[Data extracts — start]

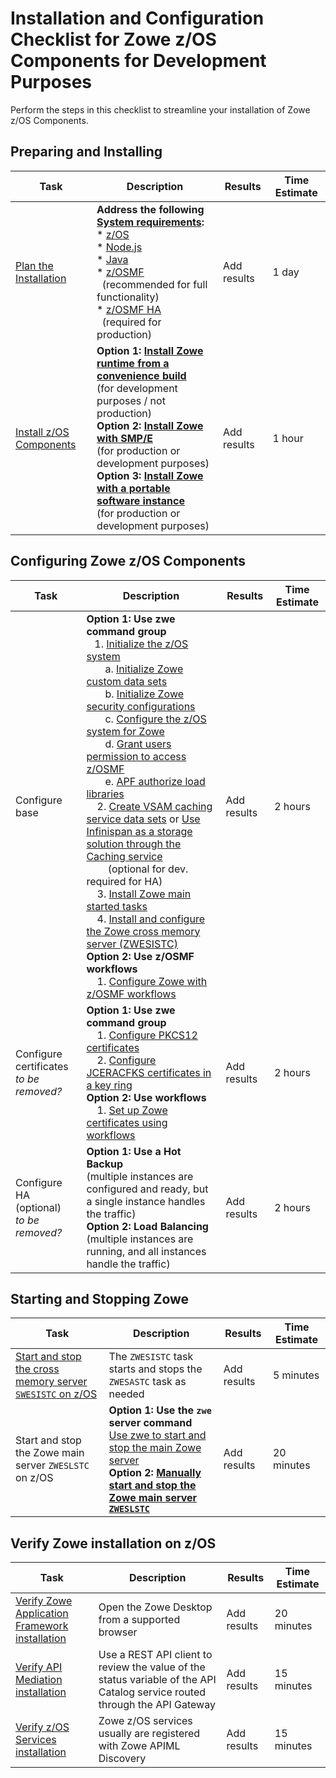 # Installation and Configuration Checklist for Zowe z/OS Components for Development Purposes

Perform the steps in this checklist to streamline your installation of Zowe z/OS Components.

## Preparing and Installing
| Task | Description | Results | Time Estimate |  
|----|-----------|----|-------------|
| [Plan the Installation](/docs/user-guide/installandconfig.md) | **Address the following [System requirements](/docs/user-guide/systemrequirements.md):** <br /> * [z/OS](/docs/user-guide/systemrequirements-zos.md)   <br />* [Node.js](/docs/user-guide/systemrequirements-zos.md)  <br /> * [Java](/docs/user-guide/systemrequirements-zos.md)  <br /> * [z/OSMF](/docs/user-guide/systemrequirements-zos.md) <br />&nbsp;&nbsp;(recommended for full functionality)<br />* [z/OSMF HA](/docs/user-guide/zowe-ha-overview.md)<br />&nbsp;&nbsp;(required for production)           | Add results                |  1 day    
| [Install z/OS Components](/docs/user-guide/install-zos.md) | **Option 1: [Install Zowe runtime from a convenience build](/docs/user-guide/install-zowe-zos-convenience-build.md)**  <br />(for development purposes / not production)  <br /> **Option 2: [Install Zowe with SMP/E](/docs/user-guide/install-zowe-smpe.md)** <br />(for production or development purposes)<br /> **Option 3: [Install Zowe with a portable software instance](/docs/user-guide/install-zowe-pswi.md)** <br />(for production or development purposes)                      | Add results |   1 hour                     |In-progress, <br />Complete

## Configuring Zowe z/OS Components

| Task | Description | Results | Time Estimate |  
|----|-----------|----|-------------|
|Configure base | **Option 1: Use zwe command group** <br />&nbsp;&nbsp; 1. [Initialize the z/OS system](/docs/user-guide/configure-zos-system.md)     <br />&nbsp;&nbsp;&nbsp;&nbsp;&nbsp;&nbsp;&nbsp;a. [Initialize Zowe custom data sets](/docs/user-guide/initialize-mvs-datasets.md) <br />&nbsp;&nbsp;&nbsp;&nbsp;&nbsp;&nbsp;&nbsp;b. [Initialize Zowe security configurations](/docs/user-guide/initialize-security-configuration.md) <br />&nbsp;&nbsp;&nbsp;&nbsp;&nbsp;&nbsp;&nbsp;c. [Configure the z/OS system for Zowe](/docs/user-guide/configure-zos-system.md) <br />&nbsp;&nbsp;&nbsp;&nbsp;&nbsp;&nbsp;&nbsp;d. [Grant users permission to access z/OSMF](/docs/user-guide/grant-user-permission-zosmf.md) <br />&nbsp;&nbsp;&nbsp;&nbsp;&nbsp;&nbsp;&nbsp;e. [APF authorize load libraries](/docs/user-guide/apf-authorize-load-library.md) <br />&nbsp;&nbsp;&nbsp;&nbsp;2. [Create VSAM caching service data sets](/docs/user-guide/initialize-vsam-dataset.md) or [Use Infinispan as a storage solution through the Caching service](/docs/extend/extend-apiml/api-mediation-infinispan.md)<br />&nbsp;&nbsp;&nbsp;&nbsp;&nbsp;&nbsp;&nbsp;&nbsp;(optional for dev. required for HA)<br />&nbsp;&nbsp;&nbsp;&nbsp;3. [Install Zowe main started tasks](/docs/user-guide/install-stc-members.md)<br />&nbsp;&nbsp;&nbsp;&nbsp;4. [Install and configure the Zowe cross memory server (ZWESISTC)](/docs/user-guide/configure-xmem-server.md) <br />**Option 2: Use z/OSMF workflows** <br /> &nbsp;&nbsp;&nbsp;&nbsp;1. [Configure Zowe with z/OSMF workflows](/docs/user-guide/configure-zowe-zosmf-workflow.md) |Add results| 2 hours| 
| Configure certificates <br/> <i>to be removed?</i>| **Option 1: Use zwe command group** <br />&nbsp;&nbsp;&nbsp;&nbsp;1. [Configure PKCS12 certificates](/docs/user-guide/configure-certificates-keystore.md) <br />&nbsp;&nbsp;&nbsp;&nbsp;2. [Configure JCERACFKS certificates in a key ring](/docs/user-guide/configure-certificates-keyring.md) <br />**Option 2: Use workflows** <br />&nbsp;&nbsp;&nbsp;&nbsp;1. [Set up Zowe certificates using workflows](/docs/user-guide/certificates-setup.md) |Add results|2 hours  | 
| Configure HA (optional) <br/> <i>to be removed?</i> | **Option 1: Use a Hot Backup**<br />(multiple instances are configured and ready, but a single instance handles the traffic)<br />**Option 2: Load Balancing** <br />(multiple instances are running, and all instances handle the traffic)|Add results |2 hours  |

## Starting and Stopping Zowe  

| Task | Description | Results | Time Estimate |  
|----|-----------|----|-------------|
|[Start and stop the cross memory server `SWESISTC` on z/OS](/docs/user-guide/start-zowe-zos.md#starting-and-stopping-the-cross-memory-server-zwesistc-on-zos) | The `ZWESISTC` task starts and stops the `ZWESASTC` task as needed |Add results | 5 minutes|In-progress, <br />Complete
|Start and stop the Zowe main server `ZWESLSTC` on z/OS | **Option 1: Use the `zwe` server command**<br /> [Use zwe to start and stop the main Zowe server](/docs/user-guide/start-zowe-zos.md#starting-and-stopping-zowe-main-server-zweslstc-on-zos-with-zwe-server-command) <br />**Option 2: [Manually start and stop the Zowe main server `ZWESLSTC`](/docs/user-guide/start-zowe-zos.md#starting-and-stopping-zowe-main-server-zweslstc-on-zos-manually)** |Add results | 20 minutes |

## Verify Zowe installation on z/OS

| Task | Description | Results | Time Estimate |  
|----|-----------|----|-------------|
| [Verify Zowe Application Framework installation](/docs/user-guide/verify-zowe-runtime-install.md#verifying-zowe-application-framework-installation) | Open the Zowe Desktop from a supported browser | Add results| 20 minutes| 
| [Verify API Mediation installation](/docs/user-guide/verify-zowe-runtime-install.md#verifying-api-mediation-installation) |Use a REST API client to review the value of the status variable of the API Catalog service routed through the API Gateway | Add results | 15 minutes |
|[Verify z/OS Services installation](/docs/user-guide/verify-zowe-runtime-install.md#verifying-zos-services-installation) |Zowe z/OS services usually are registered with Zowe APIML Discovery| Add results | 15 minutes |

[Data extracts — finish]

--- Problem details ---
I would like the number of lines in the material above that contain the string "runtime", with no other words in the reply.

--- The completed task ---
4